## THE PROBLEM
Print the full set of records below, character for character and picture-free.

## RECORDS SHOWN

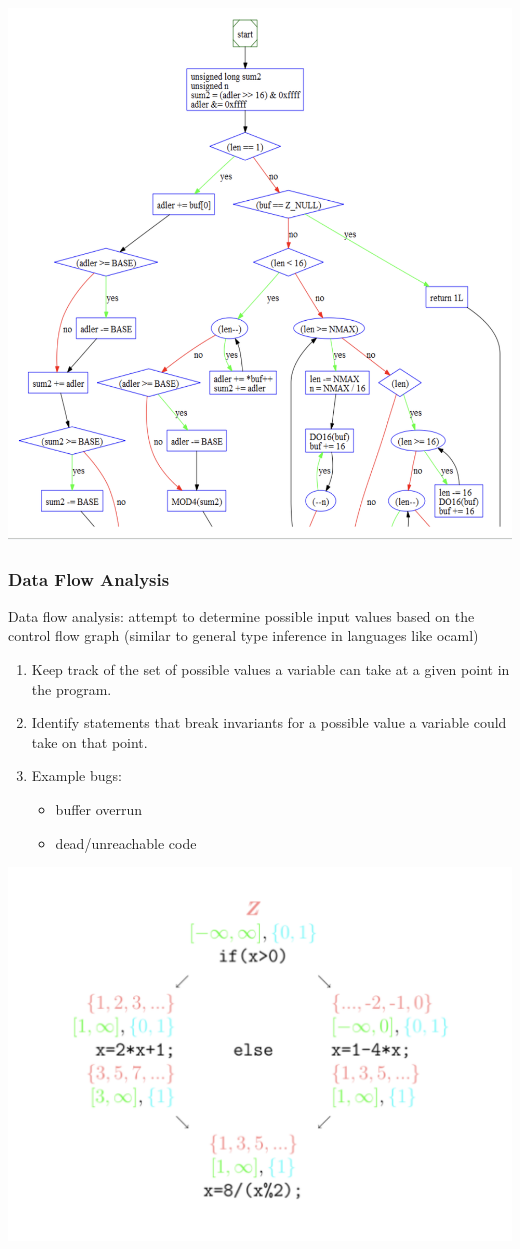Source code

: \documentclass{article}
\begin{document}
\includegraphics*[width=0.8\linewidth]{abstractInterpretation.png}

\subsubsection{Data Flow Analysis}
Data flow analysis: attempt to determine possible input values based on the control flow graph (similar to general type inference in languages like ocaml)

\begin{enumerate}
    \item Keep track of the set of possible values a variable can take at a given point in the program. 
    \item Identify statements that break invariants for a possible value a variable could take on that point.
    \item Example bugs:
    \begin{itemize}
        \item buffer overrun 
        \item dead/unreachable code 
    \end{itemize}
\end{enumerate}

\includegraphics*[width=0.7\linewidth]{dataFlowAnalysis.png}
\end{document}
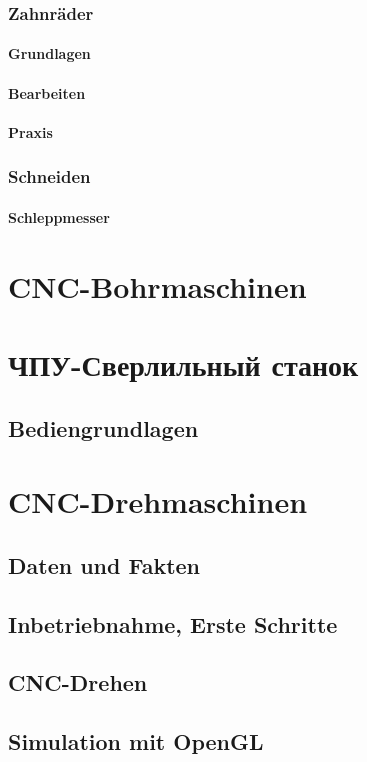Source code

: \documentclass[14pt,a4paper]{book}
\begin{document}
		\subsection{Zahnräder} 
			\subsubsection{Grundlagen} 
			\subsubsection{Bearbeiten} 
			\subsubsection{Praxis} 			
		\subsection{Schneiden} 
			\subsubsection{Schleppmesser} 
		 
\chapter{CNC-Bohrmaschinen} 
\chapter{ЧПУ-Сверлильный станок} 
	\section{Bediengrundlagen}

\chapter{CNC-Drehmaschinen}
	\section{Daten und Fakten} 
	\section{Inbetriebnahme, Erste Schritte} 
	\section{CNC-Drehen} 
	\section{Simulation mit OpenGL} 
\end{document}
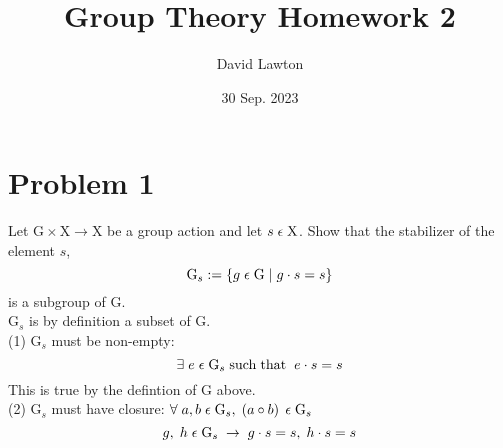 \documentclass[11pt,oneside,a4paper]{article}
\begin{document}
\title{Group Theory Homework 2}
\author{David Lawton}
\date{30 Sep. 2023}
\maketitle
\vfill
\tableofcontents
\clearpage

\section{Problem 1}
Let $\mathrm{G} \times \mathrm{X} \rightarrow \mathrm{X} $ be a group action and let $s \hspace{1mm} \epsilon \hspace{1mm} \mathrm{X}$. Show that the stabilizer of the element $s$, $$ \mathrm{G}_s := \{ g \hspace{1mm} \epsilon \hspace{1mm} \mathrm{G} \hspace{1mm} | \hspace{1mm} g \cdot s = s \} $$ is a subgroup of G. \vspace{10pt} \\
\noindent $ \mathrm{G}_s $ is by definition a subset of G. \vspace{5pt} \\
\indent (1) $ \mathrm{G}_s $ must be non-empty:
$$\exists \hspace{1mm} e \hspace{1mm} \epsilon \hspace{1mm} \mathrm{G}_s \hspace{1mm}  \mathrm{such \hspace{1mm} that} \hspace{2mm} e \cdot s = s$$  \indent \indent This is true by the defintion of G above. \vspace{4pt} \\
\indent (2) $ \mathrm{G}_s $ must have closure: $ \forall \hspace{1mm} a, b \hspace{1mm} \epsilon \hspace{1mm}  \mathrm{G}_s \mathrm{,} \hspace{1mm}   \left( a \circ b \right)  \hspace{1mm}  \epsilon \hspace{1mm}  \mathrm{G}_s  $ 
$$ g, \hspace{1mm} h \hspace{1mm} \epsilon \hspace{1mm} \mathrm{G}_s \hspace{1mm} \rightarrow \hspace{1mm} g   \cdot s = s , \hspace{1mm} h \cdot s = s $$ 
\end{document}
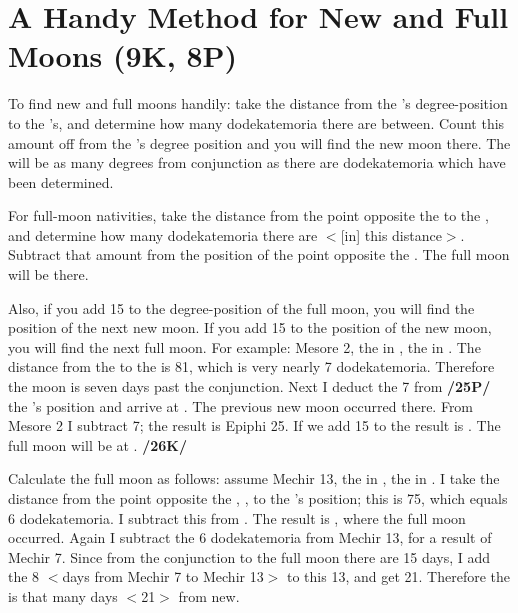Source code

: \section{A Handy Method for New and Full Moons (9K, 8P)}

To find new and full moons handily: take the distance from the \Sun’s degree-position to the \Moon’s, and determine how many dodekatemoria there are between. Count this amount off from the \Sun’s degree position and you will find the new moon there. The \Moon\xspace will be as many degrees from conjunction as there are dodekatemoria which have been determined. 

For full-moon nativities, take the distance from the point opposite the \Sun\xspace to the \Moon, and determine how many dodekatemoria there are $<$[in] this distance$>$. Subtract that amount from the position of the point opposite the \Sun. The full moon will be there. 

Also, if you add 15\deg\xspace to the degree-position of the full moon, you will find the position of the next new moon. If you add 15\deg\xspace to the position of the new moon, you will find the next full moon. For example: Mesore 2, the \Sun\xspace in \Leo\xspace 5\deg, the \Moon\xspace in \Libra\xspace 26\deg. The distance from the \Sun\xspace to the \Moon\xspace is 81\deg, which is very nearly 7 dodekatemoria. Therefore the moon is seven days past the conjunction. Next I deduct the 7 from \textbf{/25P/} the \Sun’s position and arrive at \Cancer\xspace 28\deg. The previous new moon occurred there. From Mesore 2 I subtract 7; the result is Epiphi 25. If we add 15 to \Cancer\xspace 28\deg
the result is \Leo\xspace 13\deg. The full moon will be at \Aquarius\xspace 13\deg. \textbf{/26K/} 

Calculate the full moon as follows: assume Mechir 13, the \Sun\xspace in \Aquarius\xspace 22\deg, the \Moon\xspace in \Scorpio\xspace 7\deg. I take the distance from the point opposite the \Sun, \Leo\xspace 22\deg, to the \Moon’s position; this is
75\deg, which equals 6 dodekatemoria. I subtract this from \Leo\xspace 22\deg. The result is \Leo\xspace 16\deg, where the full moon occurred. Again I subtract the 6 dodekatemoria from Mechir 13, for a result of Mechir 7. Since from the conjunction to the full moon there are 15 days, I add the 8 $<$days from Mechir 7 to Mechir 13$>$ to this 13, and get 21. Therefore the \Moon\xspace is that many days $<$21$>$ from new.

\newpage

## YOUR RESPONSE
Source code

: \documentclass{article}
\begin{document}
\includegraphics*[width=0.8\linewidth]{abstractInterpretation.png}

\subsubsection{Data Flow Analysis}
Data flow analysis: attempt to determine possible input values based on the control flow graph (similar to general type inference in languages like ocaml)

\begin{enumerate}
    \item Keep track of the set of possible values a variable can take at a given point in the program. 
    \item Identify statements that break invariants for a possible value a variable could take on that point.
    \item Example bugs:
    \begin{itemize}
        \item buffer overrun 
        \item dead/unreachable code 
    \end{itemize}
\end{enumerate}

\includegraphics*[width=0.7\linewidth]{dataFlowAnalysis.png}
\end{document}
Source code

: \documentclass[14pt,a4paper]{book}
\begin{document}
		\subsection{Zahnräder} 
			\subsubsection{Grundlagen} 
			\subsubsection{Bearbeiten} 
			\subsubsection{Praxis} 			
		\subsection{Schneiden} 
			\subsubsection{Schleppmesser} 
		 
\chapter{CNC-Bohrmaschinen} 
\chapter{ЧПУ-Сверлильный станок} 
	\section{Bediengrundlagen}

\chapter{CNC-Drehmaschinen}
	\section{Daten und Fakten} 
	\section{Inbetriebnahme, Erste Schritte} 
	\section{CNC-Drehen} 
	\section{Simulation mit OpenGL} 
\end{document}
 \documentclass[11pt,oneside,a4paper]{article}
\begin{document}
\title{Group Theory Homework 2}
\author{David Lawton}
\date{30 Sep. 2023}
\maketitle
\vfill
\tableofcontents
\clearpage

\section{Problem 1}
Let $\mathrm{G} \times \mathrm{X} \rightarrow \mathrm{X} $ be a group action and let $s \hspace{1mm} \epsilon \hspace{1mm} \mathrm{X}$. Show that the stabilizer of the element $s$, $$ \mathrm{G}_s := \{ g \hspace{1mm} \epsilon \hspace{1mm} \mathrm{G} \hspace{1mm} | \hspace{1mm} g \cdot s = s \} $$ is a subgroup of G. \vspace{10pt} \\
\noindent $ \mathrm{G}_s $ is by definition a subset of G. \vspace{5pt} \\
\indent (1) $ \mathrm{G}_s $ must be non-empty:
$$\exists \hspace{1mm} e \hspace{1mm} \epsilon \hspace{1mm} \mathrm{G}_s \hspace{1mm}  \mathrm{such \hspace{1mm} that} \hspace{2mm} e \cdot s = s$$  \indent \indent This is true by the defintion of G above. \vspace{4pt} \\
\indent (2) $ \mathrm{G}_s $ must have closure: $ \forall \hspace{1mm} a, b \hspace{1mm} \epsilon \hspace{1mm}  \mathrm{G}_s \mathrm{,} \hspace{1mm}   \left( a \circ b \right)  \hspace{1mm}  \epsilon \hspace{1mm}  \mathrm{G}_s  $ 
$$ g, \hspace{1mm} h \hspace{1mm} \epsilon \hspace{1mm} \mathrm{G}_s \hspace{1mm} \rightarrow \hspace{1mm} g   \cdot s = s , \hspace{1mm} h \cdot s = s $$ 
\end{document}
Source code

: \section{A Handy Method for New and Full Moons (9K, 8P)}

To find new and full moons handily: take the distance from the \Sun’s degree-position to the \Moon’s, and determine how many dodekatemoria there are between. Count this amount off from the \Sun’s degree position and you will find the new moon there. The \Moon\xspace will be as many degrees from conjunction as there are dodekatemoria which have been determined. 

For full-moon nativities, take the distance from the point opposite the \Sun\xspace to the \Moon, and determine how many dodekatemoria there are $<$[in] this distance$>$. Subtract that amount from the position of the point opposite the \Sun. The full moon will be there. 

Also, if you add 15\deg\xspace to the degree-position of the full moon, you will find the position of the next new moon. If you add 15\deg\xspace to the position of the new moon, you will find the next full moon. For example: Mesore 2, the \Sun\xspace in \Leo\xspace 5\deg, the \Moon\xspace in \Libra\xspace 26\deg. The distance from the \Sun\xspace to the \Moon\xspace is 81\deg, which is very nearly 7 dodekatemoria. Therefore the moon is seven days past the conjunction. Next I deduct the 7 from \textbf{/25P/} the \Sun’s position and arrive at \Cancer\xspace 28\deg. The previous new moon occurred there. From Mesore 2 I subtract 7; the result is Epiphi 25. If we add 15 to \Cancer\xspace 28\deg
the result is \Leo\xspace 13\deg. The full moon will be at \Aquarius\xspace 13\deg. \textbf{/26K/} 

Calculate the full moon as follows: assume Mechir 13, the \Sun\xspace in \Aquarius\xspace 22\deg, the \Moon\xspace in \Scorpio\xspace 7\deg. I take the distance from the point opposite the \Sun, \Leo\xspace 22\deg, to the \Moon’s position; this is
75\deg, which equals 6 dodekatemoria. I subtract this from \Leo\xspace 22\deg. The result is \Leo\xspace 16\deg, where the full moon occurred. Again I subtract the 6 dodekatemoria from Mechir 13, for a result of Mechir 7. Since from the conjunction to the full moon there are 15 days, I add the 8 $<$days from Mechir 7 to Mechir 13$>$ to this 13, and get 21. Therefore the \Moon\xspace is that many days $<$21$>$ from new.

\newpage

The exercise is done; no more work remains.